Rude Guerrilla has the most disturbing selection of plays on tap: productions about stalkers, abused women, schizophrenics, stranded astronauts and other paragons of human virtue. Two of the most interesting are the U.S. premiere of Philip Osment's Collateral Damage, a look at Timothy McVeigh's heinous crime and the father who winds up forgiving the killer of his daughter, and The Sacred Geometry of S&M Porn, a new play by OC writer Johnna Adams about a troubled young man with a stack of pornos, a woman raised from the dead, an alcoholic televangelist, an assassination plot, weird sex and a lot of money. First, however, is the West Coast premiere of Ken Urban's The Female Terrorist Project. Urban, who's responsible for The New Jersey Trilogy, one of the trippiest, most disturbing plays ever staged locally, wrote this one about a woman who is documenting the lives of famous female terrorists and winds up getting a visit from the Office of Homeland Security. Sound familiar? Rude Guerrilla, Feb. 4-26.
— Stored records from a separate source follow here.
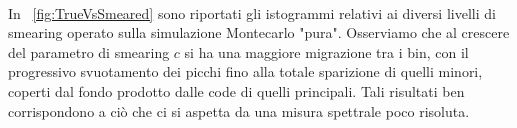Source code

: \begin{figure}
	 \\
	\label{fig:SmearingMatrix}
\end{figure}

\newpage

\noindent In \figurename~\ref{fig:TrueVsSmeared} sono riportati gli istogrammi relativi ai diversi livelli di smearing operato sulla simulazione Montecarlo "pura". Osserviamo che al crescere del parametro di smearing $c$ si ha una maggiore migrazione tra i bin, con il progressivo svuotamento dei picchi fino alla totale sparizione di quelli minori, coperti dal fondo prodotto dalle code di quelli principali. Tali risultati ben corrispondono a ciò che ci si aspetta da una misura spettrale poco risoluta.\\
The first half of South Coast Repertory's year is filled with new plays by contemporary playwrights. There are world premieres by English playwright Christopher Shinn (On the Mountain) and SCR's favorite contemporary playwright, Richard Greenberg (A Naked Girl on the Appian Way), plus two of the most promising female playwrights in the world: Paula Vogel protégée Sarah Ruhl (The Clean House) and Brit Lucinda Coxon (Vesuvius).

But the one we're most excited about is the world premiere of Princess Marjorie, the latest play by Noah Haidle, whose Mr. Marmaladewas the best-written and -executed show on a local stage last year. This one is billed as a "hilarious take on the shared memories of two highly imaginative brothers. Reflecting on teen romances gone awry, they fantasize about the object of their affection, once so innocent and perfect. Then she returns for a visit—all grown up." South Coast Repertory, March 6-27.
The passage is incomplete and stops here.